Fusion is gaining a degree of traction, as AMD was able to draw hundreds, if not thousands, of developers during a week when a lot else was going on.  I asked several developers that I ran into at various informal moments how they were getting on with Fusion and whether they were finding it useful.  Those I spoke with tended to be in areas like medical imaging and videogame development, which already make plenty of use of graphics processing.  They seemed enthusiastic, and I suspect they were a little more so by the end of the conference, as AMD painted a convincing portrait of the benefits of Fusion during the keynote speeches and breakout sessions.

It was interesting to see how AMD related to its partners.  At most events of this type, the host tends to keep the vast majority of speaking slots to itself, all the better to bandy about its good works.  In contrast, AMD shared many of the keynote slots with partners and gave most of the breakout sessions to a variety of other firms.

One of the better keynotes was given by Amr Awadallah, chief technology officer at Cloudera, who first cut his teeth on Big-Data meaning extraction at Yahoo.  He and Jeff Hammerbacher, who was doing the same thing at Facebook, threw their lots in together, becoming early proponents of Hadoop, which everybody likes to say, but almost nobody groks.  Like any great professor, Awadallah, with simple language, gave a complete and panoramic explanation of Hadoop that even a baby could understand.

Two announcements made during the conference gave a sense of the direction AMD and its partners intend to go.

One concerned the formation of the Heterogeneous System Architecture (HSA) Foundation, initial founders of which include AMD, ARM Holdings, Imagination Technologies, MediaTek, and Texas Instruments (TI).  The foundation’s mandate is to standardize hardware specifications for these mixed CPU/GPU platforms and nurture an ecosystem of developers and partners around it.

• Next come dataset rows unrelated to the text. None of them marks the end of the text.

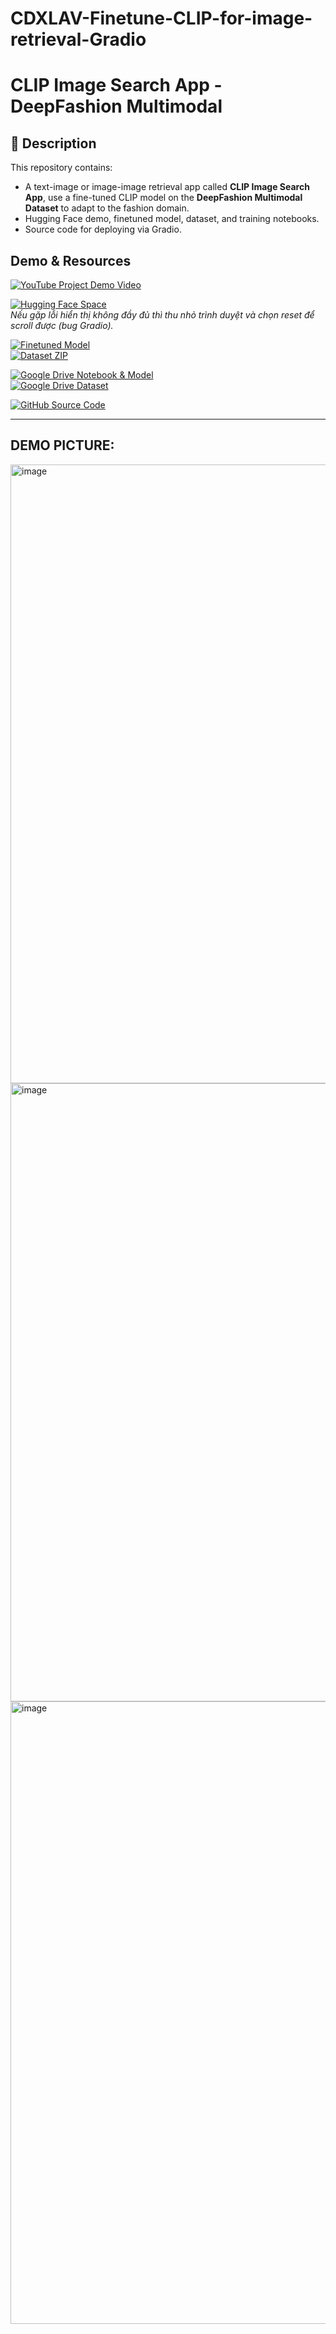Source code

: # CDXLAV-Finetune-CLIP-for-image-retrieval-Gradio
# CLIP Image Search App - DeepFashion Multimodal
## 📌 Description
This repository contains:
- A text-image or image-image retrieval app called **CLIP Image Search App**, use a fine-tuned CLIP model on the **DeepFashion Multimodal Dataset** to adapt to the fashion domain.
- Hugging Face demo, finetuned model, dataset, and training notebooks.
- Source code for deploying via Gradio.

## Demo & Resources
[![YouTube Project Demo Video](https://img.shields.io/badge/YouTube-Demo_Video-ff0000?logo=youtube)](https://www.youtube.com/watch?v=6h3SuES8a-M)

[![Hugging Face Space](https://img.shields.io/badge/HuggingFace-Space-yellow?logo=huggingface)](https://huggingface.co/spaces/anhquanlam/clip-image-search-app-deepfashion-multimodal)  
_Nếu gặp lỗi hiển thị không đầy đủ thì thu nhỏ trình duyệt và chọn reset để scroll được (bug Gradio)._

[![Finetuned Model](https://img.shields.io/badge/HuggingFace-Finetuned_Model-blue?logo=huggingface)](https://huggingface.co/anhquanlam/clip-finetuned-deepfashion)  
[![Dataset ZIP](https://img.shields.io/badge/HuggingFace-Dataset-green?logo=huggingface)](https://huggingface.co/datasets/anhquanlam/clip-deepfashion-multimodal/resolve/main/DeepFashion.zip)  

[![Google Drive Notebook & Model](https://img.shields.io/badge/GoogleDrive-Notebook_%26_Model-orange?logo=googledrive)](https://drive.google.com/drive/folders/1EzeIEEgiSY1UIt3MlTxFFU7-xjUh1NeN?usp=sharing)  
[![Google Drive Dataset](https://img.shields.io/badge/GoogleDrive-Dataset-red?logo=googledrive)](https://drive.google.com/file/d/1OVE0M_sWtRVPvpDAlWAEhbpCpcXdLajW/view?usp=sharing)  

[![GitHub Source Code](https://img.shields.io/badge/GitHub-Full_Source_Code-black?logo=github)](https://github.com/awun0105/CDXLAV-Finetune-CLIP-for-image-retrieval-Gradio.git)  


---

## DEMO PICTURE:

<img width="1919" height="990" alt="image" src="https://github.com/user-attachments/assets/b294222b-1bd7-4b10-bd02-81bee6f878cd" />

<img width="1919" height="989" alt="image" src="https://github.com/user-attachments/assets/39b60ae5-08fb-4797-86f3-23871d39dad7" />

<img width="1917" height="996" alt="image" src="https://github.com/user-attachments/assets/80ebfe3b-0aaf-4a24-919e-e77d90042f36" />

Of interest here is that AMD — a silicon maker known primarily for creating processors based on the x86 design pioneered by Intel and used in most PCs (even Apple’s) — is matching up in this consortium with a crew from what could be argued is the opposing camp.

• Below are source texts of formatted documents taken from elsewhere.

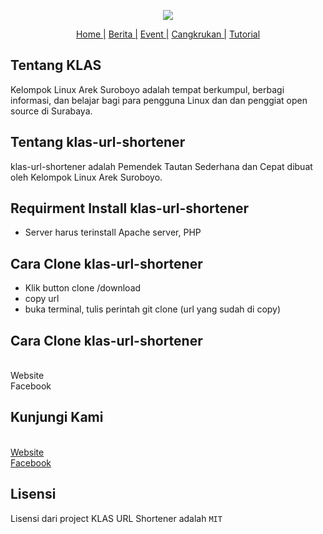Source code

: <p align="center"><img src="https://i1.wp.com/klas.or.id/wp-content/uploads/2015/10/g4067.png"></p>

<p align="center">
<a href="https://klas.or.id">Home |</a>
<a href="https://klas.or.id/index.php/topik/berita/">Berita |</a>
<a href="https://klas.or.id/index.php/topik/events/">Event |</a>
<a href="https://klas.or.id/index.php/topik/events/cangkruan/">Cangkrukan |</a>
<a href="https://klas.or.id/index.php/topik/tutorial/">Tutorial</a>
</p>


## Tentang KLAS

Kelompok Linux Arek Suroboyo adalah tempat berkumpul, berbagi informasi, dan belajar bagi para pengguna Linux dan dan penggiat open source di Surabaya.

## Tentang klas-url-shortener

klas-url-shortener adalah Pemendek Tautan Sederhana dan Cepat dibuat oleh Kelompok Linux Arek Suroboyo.

## Requirment Install klas-url-shortener

<ul>
<li>Server harus terinstall Apache server, PHP</li>
</ul>

## Cara Clone klas-url-shortener

<ul>
<li>Klik button clone /download</li>
<li>copy url</li>
<li>buka terminal, tulis perintah git clone (url yang sudah di copy) </li>
</ul>

## Cara Clone klas-url-shortener

<ul style="list-style-type: none; display: inline;">
<li>Website</li>
<li>Facebook</li>
</ul>

## Kunjungi Kami

<ul style="list-style-type: none; display: inline;">
<li><a href="https://klas.or.id">Website</a></li>
<li><a href="https://www.facebook.com/kelompoklinuxareksuroboyo/">Facebook</a></li>
</ul>

## Lisensi
Lisensi dari project KLAS URL Shortener adalah `MIT`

As high-mobility devices like smartphones and tablets continue their rapid rise in prominence, representing an increasing proportion of all Internet access devices, many processor sales are going to ARM licensees these days rather than to Intel and AMD.  So, what’s AMD doing up on stage with ARM, TI, and MediaTek, the last two being ARM licensees, and, while we’re at it, with Imagination, which competes with AMD in graphics?

Some of the answer comes with the second announcement, which trumpeted the fact that AMD is licensing ARM’s Cortex-A5 processor design for a security co-processor that will be integrated into future APUs — a sort of trusted chip within a chip.

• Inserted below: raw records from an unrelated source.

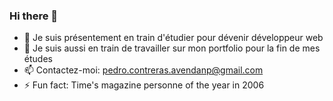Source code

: ### Hi there 👋

<!--
**pcavendano/pcavendano** is a ✨ _special_ ✨ repository because its `README.md` (this file) appears on your GitHub profile.
-->


- 🌱 Je suis présentement en train d'étudier pour dévenir développeur web
- 🔭 Je suis aussi en train de travailler sur mon portfolio pour la fin de mes études
- 📫 Contactez-moi: pedro.contreras.avendanp@gmail.com
- ⚡ Fun fact: Time's magazine personne of the year in 2006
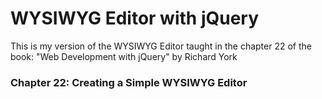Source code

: # WYSIWYG Editor with jQuery
 This is my version of the WYSIWYG Editor taught in the chapter 22 of the book: "Web Development with jQuery" by Richard York

### Chapter 22: Creating a Simple WYSIWYG Editor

The rest of it can be inferred from statements that Rory Read, AMD’s new CEO, has been making about how AMD has to break out of its perennial role as an also-ran in a race with Intel and pursue products in the interests of its customers alone.  If one takes the ideas that heterogeneous computing is primarily about efficiency (read: low power usage), and that ARM, with its legacy in mobile phones, is known for low power usage, then a future that includes AMD parts with actual ARM processor cores running them suddenly seems likely.

When asked directly about this possibility, AMD was a bit coy and continued to insist that x86 is alive, healthy, and slated for a magnificent future, but nonetheless left the door open a crack with respect to the potential that ARM cores could ultimately replace x86 cores in some future products.

Meanwhile, Mark Papermaster, AMD’s chief technology officer, opened up a whole horizon of potential products that might make use of heterogeneous computing, including servers (remember the SeaMicro acquisition?), desktops, notebooks, tablets, automotive infotainment systems, game consoles, set-top boxes, smart TVs — and, yes, potentially even smartphones.

Disclosure: Endpoint has a consulting relationship with AMD.